Candesartan is the fourth angiotensin receptor blocker to be introduced since 1995. Drugs in this class are generally well tolerated with a side-effect profile not significantly different than placebo, including adverse metabolic effects (e.g., glucose or lipid levels). The efficacy of ARBs are similar to angiotensin-converting enzyme inhibitors (ACEIs), but they are not associated with cough. The lack of cough associated with angiotensin II receptor antagonist appears to be related to its lack of effect on the bradykinin metabolism. The enzyme that converts angiotensin I to angiotensin II is identical to the kinase enzyme that metabolizes bradykinin. Thus, ARBs provide more specific inhibition of angiotensin II as well as more complete inhibition, since angiotensin II can be produced by non-renin related pathways.
Candesartan provides a trough blood pressure reduction of 8-12/4-8 mmHg, with dosing of 8-32 mg compared to placebo. The effect is generally seen within two weeks, and full effects should be seen in four weeks.2 It is not clear whether candesartan offers any significant advantage over the newer agents, such as valsartan or irbesartan, as results from comparative trials are currently not available. All of these agents offer once daily dosing, are well tolerated, and generally have low potential for drug interactions.
The recent National Health and Nutritional Examination Survey (NHANES III, phase 2) indicated that the control of hypertension among Americans is woefully inadequate. Only 27% of hypertensives surveyed had their blood pressure controlled, (< 140/90 mmHg).7 This figure actually represented a decline of 1.6% from the previous survey. The control of blood pressure remains a public health priority. A recent study suggests that more aggressive reduction in blood pressure (< 85 mmHg, along with 75 mg of aspirin daily) may be more beneficial in terms of cardiovascular events.8
Diuretics and beta-blockers remain drugs of first choice for uncomplicated hypertension because of their proven efficacy in lowering cardiovascular morbidity and mortality. For patients with certain coexisting conditions, there may be indications for other drug options. For example, ACE inhibitors are the treatment of choice for diabetics with proteinuria.7 Due to lack of long-term efficacy data, ARBs, such as candesartan, are recommended for patients in whom an ACE inhibitor is indicated but cough becomes problematic.

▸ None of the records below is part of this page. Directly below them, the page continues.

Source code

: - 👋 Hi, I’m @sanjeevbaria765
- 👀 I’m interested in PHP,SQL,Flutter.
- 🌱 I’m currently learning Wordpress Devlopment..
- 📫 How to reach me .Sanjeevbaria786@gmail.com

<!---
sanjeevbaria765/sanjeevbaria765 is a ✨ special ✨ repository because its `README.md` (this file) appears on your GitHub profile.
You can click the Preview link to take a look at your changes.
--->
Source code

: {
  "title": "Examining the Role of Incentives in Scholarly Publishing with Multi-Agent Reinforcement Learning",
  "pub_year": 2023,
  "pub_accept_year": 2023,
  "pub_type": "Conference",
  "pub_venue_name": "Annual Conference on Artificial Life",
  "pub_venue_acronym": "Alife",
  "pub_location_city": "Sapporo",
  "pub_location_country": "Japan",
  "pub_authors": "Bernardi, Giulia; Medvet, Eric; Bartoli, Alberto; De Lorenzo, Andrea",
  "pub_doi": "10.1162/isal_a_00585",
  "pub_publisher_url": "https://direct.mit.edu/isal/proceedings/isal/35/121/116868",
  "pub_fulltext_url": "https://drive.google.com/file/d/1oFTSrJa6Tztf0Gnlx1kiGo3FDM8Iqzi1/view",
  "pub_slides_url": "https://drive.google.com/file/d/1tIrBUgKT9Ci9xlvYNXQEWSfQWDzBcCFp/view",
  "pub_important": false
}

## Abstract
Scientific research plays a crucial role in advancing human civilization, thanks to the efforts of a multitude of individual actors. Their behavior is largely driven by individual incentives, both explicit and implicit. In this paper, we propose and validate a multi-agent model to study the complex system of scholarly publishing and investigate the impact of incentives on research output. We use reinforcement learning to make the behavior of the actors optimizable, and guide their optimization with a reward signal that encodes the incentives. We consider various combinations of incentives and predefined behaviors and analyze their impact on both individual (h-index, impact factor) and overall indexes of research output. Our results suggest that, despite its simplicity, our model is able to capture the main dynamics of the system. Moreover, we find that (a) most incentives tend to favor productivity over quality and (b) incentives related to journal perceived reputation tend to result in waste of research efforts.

The cost of candesartan is similar to other ARBs. The wholesale cost for 8 mg or 16 mg is about $1.10 per tablet and the 32 mg is about $1.55 per tablet.
1. van Lier JJ, et al. J Hum Hypertens 1997;11(Suppl 2): S27-S28.
2. Atacand Product Information. Astra Pharmaceuticals. June 1998.
3. Belz GG, et al. J Hum Hypertens 1997;11(Suppl 2): S45-S47.
4. Andersson OK, et al. J Hum Hypertens 1997;11(Suppl 2):S63-S64.
5. Sever P. J Hum Hypertens 1997;11(Suppl 2):S91-S95.
6. Philipp T, et al. J Hum Hypertens 1997;11(Suppl 2): S67-S68.
7. The Joint National Committee: JNC-VI. Arch Intern Med 1997;157:2413-2445.
8. The HOT Study Group. Lancet 1998;751:1755-1762.